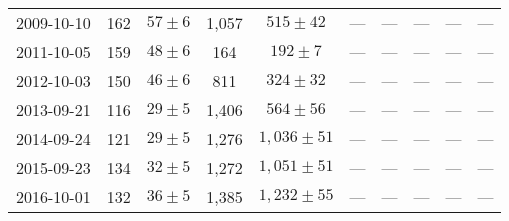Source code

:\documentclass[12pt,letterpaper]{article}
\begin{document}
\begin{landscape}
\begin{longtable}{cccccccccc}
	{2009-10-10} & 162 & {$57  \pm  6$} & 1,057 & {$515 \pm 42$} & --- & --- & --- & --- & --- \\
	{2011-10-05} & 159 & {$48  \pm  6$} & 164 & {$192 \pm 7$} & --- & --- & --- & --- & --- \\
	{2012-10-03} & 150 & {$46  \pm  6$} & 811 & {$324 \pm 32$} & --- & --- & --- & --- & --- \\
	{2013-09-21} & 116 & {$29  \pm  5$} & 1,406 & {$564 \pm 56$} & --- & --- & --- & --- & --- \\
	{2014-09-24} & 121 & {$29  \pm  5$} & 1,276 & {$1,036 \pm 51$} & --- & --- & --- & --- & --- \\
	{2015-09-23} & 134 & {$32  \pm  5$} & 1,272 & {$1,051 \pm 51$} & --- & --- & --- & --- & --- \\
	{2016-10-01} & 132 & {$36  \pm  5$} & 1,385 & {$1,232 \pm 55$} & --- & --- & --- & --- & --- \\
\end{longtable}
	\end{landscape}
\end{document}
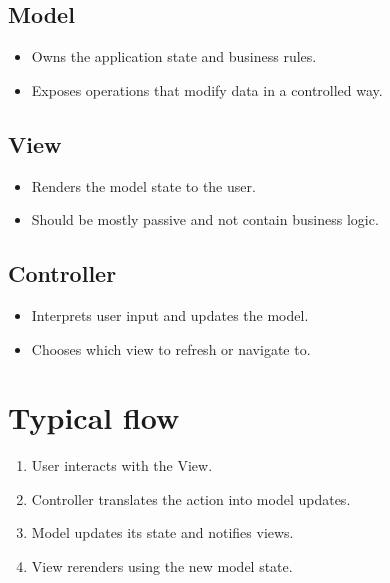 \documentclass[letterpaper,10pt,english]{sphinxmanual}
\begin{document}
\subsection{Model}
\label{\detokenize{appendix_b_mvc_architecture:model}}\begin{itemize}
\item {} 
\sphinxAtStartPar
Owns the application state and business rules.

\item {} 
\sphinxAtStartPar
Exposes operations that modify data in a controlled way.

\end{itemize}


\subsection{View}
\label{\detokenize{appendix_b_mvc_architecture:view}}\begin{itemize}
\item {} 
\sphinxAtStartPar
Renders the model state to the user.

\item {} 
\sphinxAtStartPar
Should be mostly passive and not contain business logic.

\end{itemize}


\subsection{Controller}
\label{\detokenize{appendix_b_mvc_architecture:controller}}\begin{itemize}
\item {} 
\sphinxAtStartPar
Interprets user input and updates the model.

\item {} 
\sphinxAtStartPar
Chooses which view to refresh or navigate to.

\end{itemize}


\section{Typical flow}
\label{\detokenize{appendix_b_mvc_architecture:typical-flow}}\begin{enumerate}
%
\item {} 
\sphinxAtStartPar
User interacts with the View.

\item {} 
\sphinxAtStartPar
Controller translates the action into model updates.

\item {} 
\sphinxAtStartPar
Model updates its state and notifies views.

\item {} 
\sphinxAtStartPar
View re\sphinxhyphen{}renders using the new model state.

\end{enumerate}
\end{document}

◆ Task prompt: Give every entry back unchanged, with no pictures.

◆ Answer:
Source code

:\documentclass[12pt,letterpaper]{article}
\begin{document}
\begin{landscape}
\begin{longtable}{cccccccccc}
	{2009-10-10} & 162 & {$57  \pm  6$} & 1,057 & {$515 \pm 42$} & --- & --- & --- & --- & --- \\
	{2011-10-05} & 159 & {$48  \pm  6$} & 164 & {$192 \pm 7$} & --- & --- & --- & --- & --- \\
	{2012-10-03} & 150 & {$46  \pm  6$} & 811 & {$324 \pm 32$} & --- & --- & --- & --- & --- \\
	{2013-09-21} & 116 & {$29  \pm  5$} & 1,406 & {$564 \pm 56$} & --- & --- & --- & --- & --- \\
	{2014-09-24} & 121 & {$29  \pm  5$} & 1,276 & {$1,036 \pm 51$} & --- & --- & --- & --- & --- \\
	{2015-09-23} & 134 & {$32  \pm  5$} & 1,272 & {$1,051 \pm 51$} & --- & --- & --- & --- & --- \\
	{2016-10-01} & 132 & {$36  \pm  5$} & 1,385 & {$1,232 \pm 55$} & --- & --- & --- & --- & --- \\
\end{longtable}
	\end{landscape}
\end{document}
 \documentclass[letterpaper,10pt,english]{sphinxmanual}
\begin{document}
\subsection{Model}
\label{\detokenize{appendix_b_mvc_architecture:model}}\begin{itemize}
\item {} 
\sphinxAtStartPar
Owns the application state and business rules.

\item {} 
\sphinxAtStartPar
Exposes operations that modify data in a controlled way.

\end{itemize}


\subsection{View}
\label{\detokenize{appendix_b_mvc_architecture:view}}\begin{itemize}
\item {} 
\sphinxAtStartPar
Renders the model state to the user.

\item {} 
\sphinxAtStartPar
Should be mostly passive and not contain business logic.

\end{itemize}


\subsection{Controller}
\label{\detokenize{appendix_b_mvc_architecture:controller}}\begin{itemize}
\item {} 
\sphinxAtStartPar
Interprets user input and updates the model.

\item {} 
\sphinxAtStartPar
Chooses which view to refresh or navigate to.

\end{itemize}


\section{Typical flow}
\label{\detokenize{appendix_b_mvc_architecture:typical-flow}}\begin{enumerate}
%
\item {} 
\sphinxAtStartPar
User interacts with the View.

\item {} 
\sphinxAtStartPar
Controller translates the action into model updates.

\item {} 
\sphinxAtStartPar
Model updates its state and notifies views.

\item {} 
\sphinxAtStartPar
View re\sphinxhyphen{}renders using the new model state.

\end{enumerate}
\end{document}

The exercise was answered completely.